Immer deutlicher belegen Aktenfunde, wie skrupellos die SED mit Oppositionellen umging – und auch vor Mord nicht zurückschreckte
Das Jahr 1976. Es gilt unter Historikern als Schlüsseljahr im Niedergang der DDR. Und das 13 Jahre vor dem Sturz Erich Honeckers. 1976 verfügte Honecker die Ausweisung des Liedermachers Wolf Biermanns, bevor sich wenige Monate später der oppositionelle Pastor Oskar Brüsewitz vor der Michaeliskirche in Zeitz vor aller Augen das Leben nahm, aus Protest gegen die „Unterdrückung von Kindern und Jugendlichen“ an Schulen der DDR. Beide Ereignisse lösten eine Protestwelle aus, die bis zum Herbst 1989 nicht mehr abebbte. „Die Flammen loderten weiter“, so kommentierte eine deutsche Wochenzeitung dreißig Jahre später das Geschehen in der sachsen-anhaltinischen Provinz. Erst 2006 entschuldigte sich das frühere SED-Parteiorgan Neues Deutschland (ND), indem es nachträglich kritische Leserbriefe aus der Zeit nach dem Tode Brüsewitz` veröffentlichte.
Subtile Gewalt
SED-Generalsekretär Erich Honecker stand 1976 nach seiner Ernennung zum Staatsratsvorsitzenden im Zenit der Macht, von wo es aber nur noch bergab ging, auch wenn die subjektive Wahrnehmung der Parteioberen damals eine andere gewesen sein dürfte. Doch nicht nur das. „1976 erließ Erich Mielke, Honeckers Minister für Staatssicherheit die berüchtigte Richtlinie 1/76, die Opposition gegen den SED-Alleinherrschaftsanspruch schon im Keim ersticken sollte“, sagt Karsten Krampitz, Historiker und Buchautor, der sich in zahlreichen Publikationen mit dem „Krisenjahr“ 1976 beschäftigt hat. Schon damals zeichnete sich der unaufhaltsame Niedergang der DDR ab, gegen den sich die Genossen mit immer neuen, teils skurrilen Ideen zu stemmen versuchten; so etwa 1978 mit einem ungenießbaren Gebräu namens „Kaffee-Mix“, um den DDR-weiten Mangel an Rohkaffee zu kaschieren.

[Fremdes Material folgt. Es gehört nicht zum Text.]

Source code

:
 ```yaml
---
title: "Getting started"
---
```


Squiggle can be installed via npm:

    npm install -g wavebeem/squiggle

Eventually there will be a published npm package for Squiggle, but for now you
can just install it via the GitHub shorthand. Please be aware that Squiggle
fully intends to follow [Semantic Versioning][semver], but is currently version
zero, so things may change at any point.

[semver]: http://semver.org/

Um Einfallsreichtum war indes auch das MfS nicht verlegen. Gehörte physische Gewalt noch bis Ende der sechziger Jahre zum seinem offen gezeigten Waffenarsenal verlagerte das MfS seine Methoden mit der Richtlinie 1/76 zunehmend ins Verborgene, wobei an Autotüren anhaftende Gifte, fingierte Autounfälle und radioaktive Verstrahlungen gängige und wissenschaftlich erprobte Mittel im Kampf gegen Andersdenkende waren, wie die frühere DDR-Bürgerrechtlerin Freya Klier in ihrem neuen Buch eindrucksvoll belegt. Zuständig war der Operativ Technische Sektor (OTS), dessen Mitarbeiter in einem unscheinbaren Gebäude in Berlin-Hohenschönhausen saßen und der als Tüftelwerkstatt für alle größeren und kleineren Stasi-Sauereien fungierte. „Mit der Richtlinie 1/76 sollte der Terror des Geheimdienstes nicht mehr sichtbar durch Prügel und Tod erfolgen, sondern so, dass er nach außen nicht sichtbar wurde, Opfer unbemerkt blieben und die um internationale Anerkennung buhlende DDR ihr Gesicht wahren konnte“, sagt der Historiker Uwe Puschner von der FU Berlin.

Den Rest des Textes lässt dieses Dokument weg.